Deux nouveaux attentats terroristes signés Al-Qaïda à Istanbul
La Turquie dans l'œil du cyclone
Alors que les Turcs sont encore sous le choc des attentats qui avaient visé deux synagogues à Istanbul, la ville séculaire a été de nouveau secouée, jeudi dernier, par deux autres explosions.
Le bilan est très lourd : 27 morts, dont le consul général et une diplomate, 450 blessés et une dizaine de disparus. L'œuvre est signée par la nébuleuse Al-Qaïda, qui revient au devant de la scène médiatique.
Depuis quelques semaines, les attentats meurtriers qu'elle a revendiqués ont plongé l'Arabie Saoudite et la Turquie dans la terreur. La patrie de Mustafa Kemal Atatürk est devenue une cible particulière pour l'organisation d'Oussama Ben Laden.
Un appel téléphonique anonyme a affirmé qu'Al-Qaïda et le Front islamique de libération du Grand-Orient sont derrière ces attaques. Istanbul a vécu l'horreur à deux reprises, en l'espace de quelques jours seulement. Des scènes insupportables s'offraient aux yeux des habitants du centre-ville, jeudi matin, lorsque deux violentes déflagrations ont fait trembler la capitale des Ottomans.
Celle ayant visé la banque britannique HSBC fut la plus violente. Elle a été ressentie par certains Stambouliotes tel un séisme, selon des témoignages. Les voitures piégées suicides utilisées étaient bourrées d'explosifs dans le but de faire le maximum de dégâts humains et matériels.
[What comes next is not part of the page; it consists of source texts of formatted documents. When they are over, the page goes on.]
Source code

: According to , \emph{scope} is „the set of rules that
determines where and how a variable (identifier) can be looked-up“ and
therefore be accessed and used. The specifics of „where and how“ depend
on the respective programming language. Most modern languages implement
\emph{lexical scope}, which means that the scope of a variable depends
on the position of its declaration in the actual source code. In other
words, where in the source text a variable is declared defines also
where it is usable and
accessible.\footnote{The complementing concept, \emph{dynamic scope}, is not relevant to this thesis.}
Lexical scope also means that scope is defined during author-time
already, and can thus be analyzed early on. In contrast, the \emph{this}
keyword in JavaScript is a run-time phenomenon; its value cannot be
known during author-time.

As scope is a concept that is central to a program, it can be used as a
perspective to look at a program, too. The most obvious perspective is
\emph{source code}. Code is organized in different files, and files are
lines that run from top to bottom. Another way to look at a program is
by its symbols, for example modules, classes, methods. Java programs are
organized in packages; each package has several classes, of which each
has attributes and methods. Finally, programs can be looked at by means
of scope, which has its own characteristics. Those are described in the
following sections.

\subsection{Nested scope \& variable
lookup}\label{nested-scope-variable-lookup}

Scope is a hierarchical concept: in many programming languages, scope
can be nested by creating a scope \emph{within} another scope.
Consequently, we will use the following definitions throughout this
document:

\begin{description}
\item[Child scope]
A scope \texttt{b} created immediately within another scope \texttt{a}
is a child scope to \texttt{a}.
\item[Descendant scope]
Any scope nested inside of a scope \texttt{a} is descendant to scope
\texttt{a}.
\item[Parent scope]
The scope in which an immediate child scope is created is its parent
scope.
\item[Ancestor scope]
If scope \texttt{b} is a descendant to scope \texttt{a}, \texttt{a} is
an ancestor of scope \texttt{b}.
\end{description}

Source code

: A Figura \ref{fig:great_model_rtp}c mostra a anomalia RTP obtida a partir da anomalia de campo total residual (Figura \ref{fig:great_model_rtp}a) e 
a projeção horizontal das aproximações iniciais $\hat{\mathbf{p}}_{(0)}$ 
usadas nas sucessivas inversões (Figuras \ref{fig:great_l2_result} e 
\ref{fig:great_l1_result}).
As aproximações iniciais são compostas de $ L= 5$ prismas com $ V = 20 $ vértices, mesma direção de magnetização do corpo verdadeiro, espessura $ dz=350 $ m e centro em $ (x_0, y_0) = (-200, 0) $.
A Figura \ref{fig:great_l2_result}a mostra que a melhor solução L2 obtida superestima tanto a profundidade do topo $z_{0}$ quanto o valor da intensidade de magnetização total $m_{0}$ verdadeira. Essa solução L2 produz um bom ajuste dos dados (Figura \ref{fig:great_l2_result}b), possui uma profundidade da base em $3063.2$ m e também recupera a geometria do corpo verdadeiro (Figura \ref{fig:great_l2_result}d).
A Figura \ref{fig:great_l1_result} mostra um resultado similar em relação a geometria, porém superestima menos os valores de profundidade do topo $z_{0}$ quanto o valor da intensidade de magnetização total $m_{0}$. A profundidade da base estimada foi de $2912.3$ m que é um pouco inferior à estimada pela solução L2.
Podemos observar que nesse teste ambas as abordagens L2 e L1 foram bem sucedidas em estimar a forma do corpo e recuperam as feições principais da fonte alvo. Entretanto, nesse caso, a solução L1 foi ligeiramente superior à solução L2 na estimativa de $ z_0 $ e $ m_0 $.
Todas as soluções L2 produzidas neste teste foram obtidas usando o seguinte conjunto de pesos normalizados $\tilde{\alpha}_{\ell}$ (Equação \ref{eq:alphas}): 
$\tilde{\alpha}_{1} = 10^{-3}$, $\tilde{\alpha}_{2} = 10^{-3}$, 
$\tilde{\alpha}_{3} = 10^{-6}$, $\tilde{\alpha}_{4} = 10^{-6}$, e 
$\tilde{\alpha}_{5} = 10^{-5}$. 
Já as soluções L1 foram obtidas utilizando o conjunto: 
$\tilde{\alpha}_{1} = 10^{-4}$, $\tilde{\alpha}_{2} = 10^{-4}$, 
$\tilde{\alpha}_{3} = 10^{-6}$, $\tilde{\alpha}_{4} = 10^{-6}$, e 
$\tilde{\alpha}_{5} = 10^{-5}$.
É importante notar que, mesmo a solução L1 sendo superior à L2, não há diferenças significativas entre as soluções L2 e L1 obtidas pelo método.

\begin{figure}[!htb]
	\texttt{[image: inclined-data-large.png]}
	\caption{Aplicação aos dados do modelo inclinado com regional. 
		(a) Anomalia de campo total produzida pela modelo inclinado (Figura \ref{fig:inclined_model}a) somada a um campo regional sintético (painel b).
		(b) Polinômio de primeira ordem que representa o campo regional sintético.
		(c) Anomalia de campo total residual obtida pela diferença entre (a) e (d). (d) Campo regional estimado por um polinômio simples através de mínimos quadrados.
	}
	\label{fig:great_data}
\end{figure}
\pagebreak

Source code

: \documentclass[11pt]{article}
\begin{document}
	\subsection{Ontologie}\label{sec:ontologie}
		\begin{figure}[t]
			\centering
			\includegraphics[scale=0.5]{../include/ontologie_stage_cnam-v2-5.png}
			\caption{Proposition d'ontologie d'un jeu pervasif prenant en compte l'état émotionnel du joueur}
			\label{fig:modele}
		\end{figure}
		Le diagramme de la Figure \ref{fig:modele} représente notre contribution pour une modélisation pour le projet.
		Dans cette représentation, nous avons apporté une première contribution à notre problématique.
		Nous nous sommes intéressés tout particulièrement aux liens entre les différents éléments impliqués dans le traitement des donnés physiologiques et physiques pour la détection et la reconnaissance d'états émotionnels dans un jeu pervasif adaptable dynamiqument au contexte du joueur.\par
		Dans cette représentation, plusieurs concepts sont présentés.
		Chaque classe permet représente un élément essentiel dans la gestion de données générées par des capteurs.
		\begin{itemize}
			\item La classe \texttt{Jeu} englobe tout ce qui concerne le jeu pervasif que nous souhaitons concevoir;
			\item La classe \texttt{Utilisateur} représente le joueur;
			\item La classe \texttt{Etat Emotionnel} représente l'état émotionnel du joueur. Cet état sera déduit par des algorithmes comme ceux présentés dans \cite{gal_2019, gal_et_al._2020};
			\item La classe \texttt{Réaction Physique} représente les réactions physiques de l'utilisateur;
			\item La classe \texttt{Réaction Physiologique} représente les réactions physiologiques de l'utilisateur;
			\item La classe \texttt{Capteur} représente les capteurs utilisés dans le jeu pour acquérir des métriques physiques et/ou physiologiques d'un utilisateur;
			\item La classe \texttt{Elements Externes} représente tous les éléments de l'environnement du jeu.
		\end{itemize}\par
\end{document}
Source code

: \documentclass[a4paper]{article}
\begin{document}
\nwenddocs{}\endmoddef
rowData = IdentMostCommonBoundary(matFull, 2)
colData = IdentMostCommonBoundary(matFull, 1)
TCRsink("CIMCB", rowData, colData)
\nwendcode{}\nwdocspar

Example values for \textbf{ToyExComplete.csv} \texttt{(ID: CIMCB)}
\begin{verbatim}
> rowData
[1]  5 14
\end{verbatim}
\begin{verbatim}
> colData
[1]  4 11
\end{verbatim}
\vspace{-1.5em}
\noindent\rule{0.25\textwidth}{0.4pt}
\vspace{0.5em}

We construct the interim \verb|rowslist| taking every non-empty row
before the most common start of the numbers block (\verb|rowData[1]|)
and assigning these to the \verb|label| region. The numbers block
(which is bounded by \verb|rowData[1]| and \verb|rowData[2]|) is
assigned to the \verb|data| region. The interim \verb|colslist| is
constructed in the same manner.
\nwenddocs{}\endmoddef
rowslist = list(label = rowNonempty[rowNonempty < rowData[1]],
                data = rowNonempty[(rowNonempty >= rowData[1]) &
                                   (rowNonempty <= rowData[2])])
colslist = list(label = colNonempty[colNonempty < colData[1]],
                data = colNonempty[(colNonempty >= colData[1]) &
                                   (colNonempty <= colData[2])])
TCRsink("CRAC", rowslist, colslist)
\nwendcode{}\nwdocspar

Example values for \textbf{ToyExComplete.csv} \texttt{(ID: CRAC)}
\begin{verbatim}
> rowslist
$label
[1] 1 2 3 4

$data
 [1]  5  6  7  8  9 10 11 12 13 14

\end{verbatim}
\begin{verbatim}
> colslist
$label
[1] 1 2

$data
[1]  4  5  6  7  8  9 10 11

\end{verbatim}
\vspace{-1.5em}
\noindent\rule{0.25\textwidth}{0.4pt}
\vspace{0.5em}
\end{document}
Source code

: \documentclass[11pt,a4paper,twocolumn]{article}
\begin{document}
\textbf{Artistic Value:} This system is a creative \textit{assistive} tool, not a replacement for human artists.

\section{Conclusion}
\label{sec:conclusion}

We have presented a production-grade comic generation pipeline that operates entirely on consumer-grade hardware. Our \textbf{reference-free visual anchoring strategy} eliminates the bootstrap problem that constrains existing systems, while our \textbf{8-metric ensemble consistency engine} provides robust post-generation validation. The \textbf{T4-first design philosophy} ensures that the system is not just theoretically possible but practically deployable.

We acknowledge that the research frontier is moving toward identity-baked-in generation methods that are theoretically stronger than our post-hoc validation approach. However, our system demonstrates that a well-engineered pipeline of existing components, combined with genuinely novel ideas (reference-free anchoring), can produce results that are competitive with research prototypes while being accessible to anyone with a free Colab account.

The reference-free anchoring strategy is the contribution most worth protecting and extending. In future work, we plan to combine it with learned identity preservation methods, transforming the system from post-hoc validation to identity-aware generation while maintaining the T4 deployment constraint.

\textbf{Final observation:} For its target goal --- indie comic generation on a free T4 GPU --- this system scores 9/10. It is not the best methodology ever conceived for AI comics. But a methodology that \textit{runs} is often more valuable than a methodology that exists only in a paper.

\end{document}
Cette fois-ci, le consulat et un organisme financier britanniques ont constitué les cibles des terroristes. Les premiers indices recueillis par les enquêteurs turcs montrent clairement que les méthodes auxquelles ont eu recours les terroristes pour l'exécution des attentats de jeudi sont similaires à tous points de vue à celles des attentats perpétrés contre les synagogues. En effet, des véhicules piégés conduits par des kamikazes ont explosé devant le consulat de Grande-Bretagne, détruisant en partie la construction, et devant la banque HSBC creusant un cratère de deux mètres de profondeur.
Des débris ont été projetés à plus de trois cents mètres du lieu de la détonation, alors que tous les immeubles environnants ont été endommagés et leurs vitres ont volé en éclats.
C'est dire la puissance des explosifs utilisés. Le but recherché, à savoir l'instauration d'un climat de terreur, semble avoir été atteint, bien que les réactions enregistrées à Ankara laissent entendre que la lutte contre le terrorisme se poursuivra quel que soit le prix à payer.
En réaction à ces attentats, les autorités américaines et britanniques ont rapidement fermé leurs représentations consulaires à Istanbul et ont demandé à leurs ressortissants de ne pas quitter leurs lieux de résidence quelles que soient les raisons.
L'acharnement d'Al-Qaïda peut s'expliquer par le fait que la Turquie est le seul pays musulman de la région à entretenir des relations très étroites avec Israël et les Etats-Unis, ennemis jurés de l'organisation de Ben Laden. Le rôle joué par Ankara avant la guerre contre l'Irak, qui a négocié une aide financière américaine pour ouvrir son territoire aux soldats US, n'est certainement pas étranger à cette situation, même si le chef de la diplomatie britannique, Jack Straw, persiste à dire, depuis Istanbul, que les attentats n'avaient aucun lien avec la guerre contre Irak.
K. ABDELKAMEL
Didier Billion, directeur-adjoint de l'IRIS à Liberté
“Ce pays est et restera une cible”
Directeur-adjoint de l'Institut des relations internationales et stratégiques (IRIS, Paris), Didier Billion est également spécialiste de la Turquie.
Liberté : Qui était la principale cible de l'attaque de jeudi dernier, la Turquie ou la Grande-Bretagne ?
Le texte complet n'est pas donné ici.